Kuşkusuz, özel televizyonların hayatımıza girdiği 1990’lı
yıllardan bu yana, televizyona bağımlı, hayatının tüm güzel
unsurlarını bu afyon aletten aldıklarıyla şekillendiren, zihnini ve
düşüncelerini bu afyon aletten aldığı bilgilerle biçimlendiren
kayıp bir nesil oluştu.

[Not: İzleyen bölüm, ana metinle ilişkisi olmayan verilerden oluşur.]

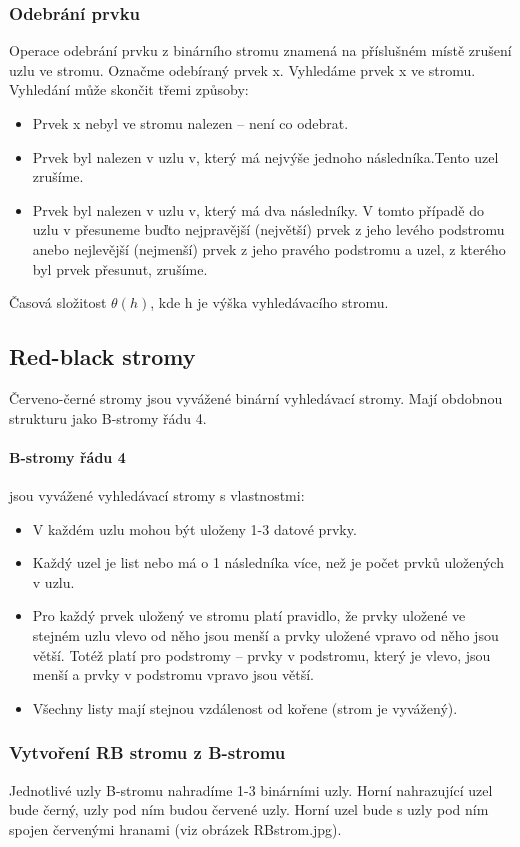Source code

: \documentclass[10pt,a4paper]{article}
\begin{document}
\subsubsection{Odebrání prvku}
Operace odebrání prvku z binárního stromu znamená na příslušném místě zrušení uzlu ve stromu. Označme odebíraný prvek x. Vyhledáme prvek x ve stromu. Vyhledání může skončit třemi způsoby:
\begin{itemize}
	\item Prvek x nebyl ve stromu nalezen – není co odebrat.
	\item Prvek byl nalezen v uzlu v, který má nejvýše jednoho následníka.Tento uzel zrušíme.
	\item Prvek byl nalezen v uzlu v, který má dva následníky. V tomto případě do uzlu v přesuneme buďto nejpravější (největší) prvek z jeho levého podstromu anebo nejlevější (nejmenší) prvek z jeho pravého podstromu a uzel, z kterého byl prvek přesunut, zrušíme.
\end{itemize}
Časová složitost $\theta(h)$, kde h je výška vyhledávacího stromu.




\subsection{Red-black stromy}
Červeno-černé stromy jsou vyvážené binární vyhledávací stromy. Mají obdobnou strukturu jako B-stromy řádu 4.
\paragraph{B-stromy řádu 4}
jsou vyvážené vyhledávací stromy s vlastnostmi:
\begin{itemize}
	\item V každém uzlu mohou být uloženy 1-3 datové prvky.
	\item Každý uzel je list nebo má o 1 následníka více, než je počet prvků uložených v uzlu.
	\item Pro každý prvek uložený ve stromu platí pravidlo, že prvky uložené ve stejném uzlu vlevo od něho jsou menší a prvky uložené vpravo od něho jsou větší. Totéž platí pro podstromy – prvky v podstromu, který je vlevo, jsou menší a prvky v podstromu vpravo jsou větší.
	\item Všechny listy mají stejnou vzdálenost od kořene (strom je vyvážený).
\end{itemize}
\subsubsection{Vytvoření RB stromu z B-stromu}
Jednotlivé uzly B-stromu nahradíme 1-3 binárními uzly. Horní nahrazující uzel bude černý, uzly pod ním budou červené uzly. Horní uzel bude s uzly pod ním spojen červenými hranami (viz obrázek RBstrom.jpg).
\end{document}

Yürümesi, konuşması, düşünmesi tamamen
televizyon kültüründen beslenen bu nesil, egoist, bencil, hedonist,
zevkperest ve iffeti değil şehveti başrole koyan zombiler olarak
karanlık kuyularda ve aptal kutularında esir kaldı. Hele dizilerle
evimize giren mahremiyetin ve milli manevi değerlerin dejenere
edilmesini sağlayan batı taklitçisi zihniyet, insanlarımızın
algılarını değiştirdi, ahlak kavramının yok edilmesi için
çabalayanların eline çok büyük kozlar verdi.
Kendilerini muhafazakâr olarak tanımlayanlar bile bu erozyonda sağa
sola savruldular, ellerine geçen makamı hırsla kabullenip, bir
zamanlar eleştirdikleri şeylerin ta göbeğine kaydılar.